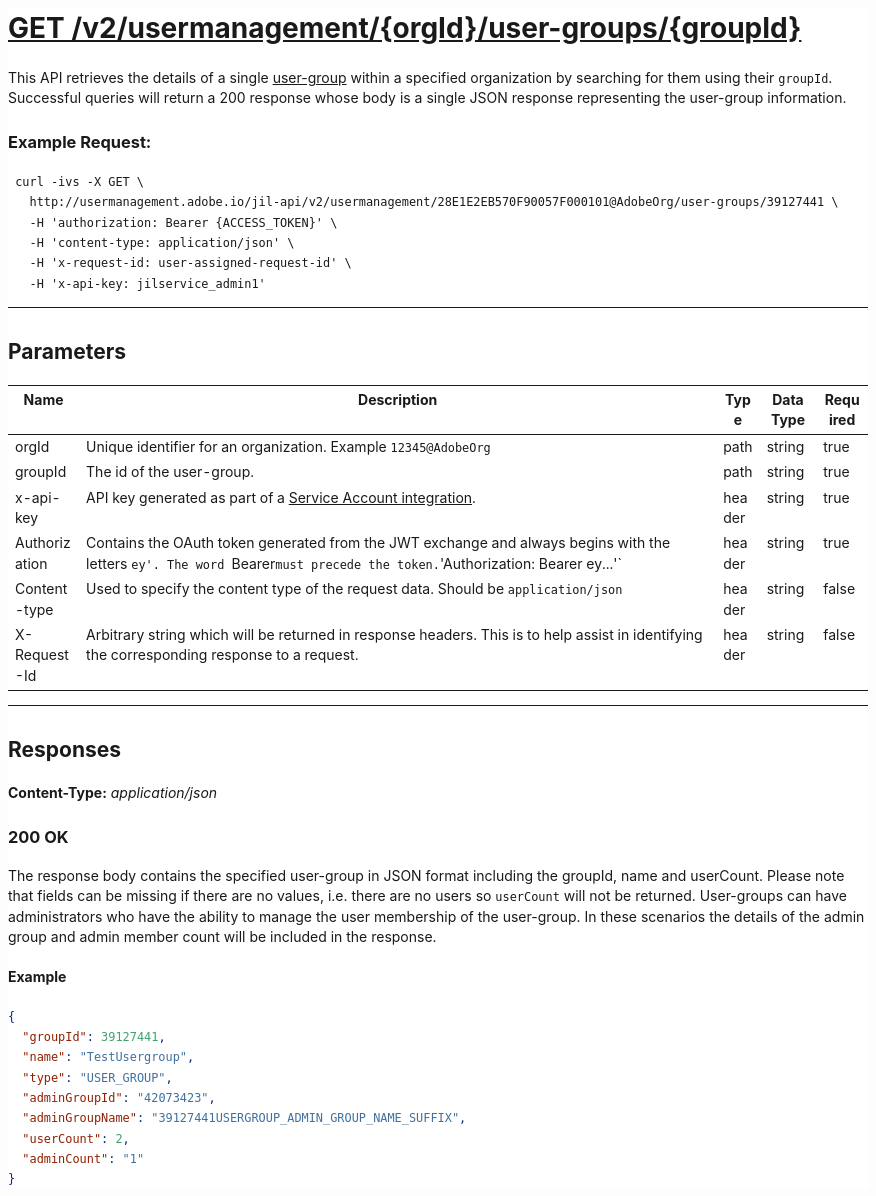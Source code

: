 
# <a href="getUserGroup">GET /v2/usermanagement/{orgId}/user-groups/{groupId}</a>

This API retrieves the details of a single [user-group](glossary.md#user-group) within a specified organization by searching for them using their `groupId`. Successful queries will return a 200 response whose body is a single JSON response representing the user-group information.   

### Example Request:
```
 curl -ivs -X GET \
   http://usermanagement.adobe.io/jil-api/v2/usermanagement/28E1E2EB570F90057F000101@AdobeOrg/user-groups/39127441 \
   -H 'authorization: Bearer {ACCESS_TOKEN}' \
   -H 'content-type: application/json' \
   -H 'x-request-id: user-assigned-request-id' \
   -H 'x-api-key: jilservice_admin1' 
```
___

## Parameters

| Name | Description | Type | Data Type| Required |
| --- | ------ | ---| --- | --- |
| orgId | Unique identifier for an organization. Example `12345@AdobeOrg` | path | string | true |
| groupId | The id of the user-group. | path | string | true |
| x-api-key | API key generated as part of a [Service Account integration](https://adobe-apiplatform.github.io/umapi-documentation/en/getstarted.html). | header | string | true |
| Authorization | Contains the OAuth token generated from the JWT exchange and always begins with the letters `ey'. The word `Bearer` must precede the token. `'Authorization: Bearer ey...'` | header | string | true |
| Content-type | Used to specify the content type of the request data. Should be `application/json` | header | string | false |
| X-Request-Id | Arbitrary string which will be returned in response headers. This is to help assist in identifying the corresponding response to a request. | header | string | false |
___
## Responses

__Content-Type:__ _application/json_

### 200 OK
The response body contains the specified user-group in JSON format including the groupId, name and userCount. Please note that fields can be missing if there are no values, i.e. there are no users so `userCount` will not be returned. User-groups can have administrators who have the ability to manage the user membership of the user-group. In these scenarios the details of the admin group and admin member count will be included in the response. 

#### Example
```json
{
  "groupId": 39127441,
  "name": "TestUsergroup",
  "type": "USER_GROUP",
  "adminGroupId": "42073423",
  "adminGroupName": "39127441USERGROUP_ADMIN_GROUP_NAME_SUFFIX",
  "userCount": 2,
  "adminCount": "1"
}
```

* * * *

About this task: Repeat every line of the data above exactly, but drop the pictures.

Output for this task:
Source code

: 
# <a href="getUserGroup">GET /v2/usermanagement/{orgId}/user-groups/{groupId}</a>

This API retrieves the details of a single [user-group](glossary.md#user-group) within a specified organization by searching for them using their `groupId`. Successful queries will return a 200 response whose body is a single JSON response representing the user-group information.   

### Example Request:
```
 curl -ivs -X GET \
   http://usermanagement.adobe.io/jil-api/v2/usermanagement/28E1E2EB570F90057F000101@AdobeOrg/user-groups/39127441 \
   -H 'authorization: Bearer {ACCESS_TOKEN}' \
   -H 'content-type: application/json' \
   -H 'x-request-id: user-assigned-request-id' \
   -H 'x-api-key: jilservice_admin1' 
```
___

## Parameters

| Name | Description | Type | Data Type| Required |
| --- | ------ | ---| --- | --- |
| orgId | Unique identifier for an organization. Example `12345@AdobeOrg` | path | string | true |
| groupId | The id of the user-group. | path | string | true |
| x-api-key | API key generated as part of a [Service Account integration](https://adobe-apiplatform.github.io/umapi-documentation/en/getstarted.html). | header | string | true |
| Authorization | Contains the OAuth token generated from the JWT exchange and always begins with the letters `ey'. The word `Bearer` must precede the token. `'Authorization: Bearer ey...'` | header | string | true |
| Content-type | Used to specify the content type of the request data. Should be `application/json` | header | string | false |
| X-Request-Id | Arbitrary string which will be returned in response headers. This is to help assist in identifying the corresponding response to a request. | header | string | false |
___
## Responses

__Content-Type:__ _application/json_

### 200 OK
The response body contains the specified user-group in JSON format including the groupId, name and userCount. Please note that fields can be missing if there are no values, i.e. there are no users so `userCount` will not be returned. User-groups can have administrators who have the ability to manage the user membership of the user-group. In these scenarios the details of the admin group and admin member count will be included in the response. 

#### Example
```json
{
  "groupId": 39127441,
  "name": "TestUsergroup",
  "type": "USER_GROUP",
  "adminGroupId": "42073423",
  "adminGroupName": "39127441USERGROUP_ADMIN_GROUP_NAME_SUFFIX",
  "userCount": 2,
  "adminCount": "1"
}
```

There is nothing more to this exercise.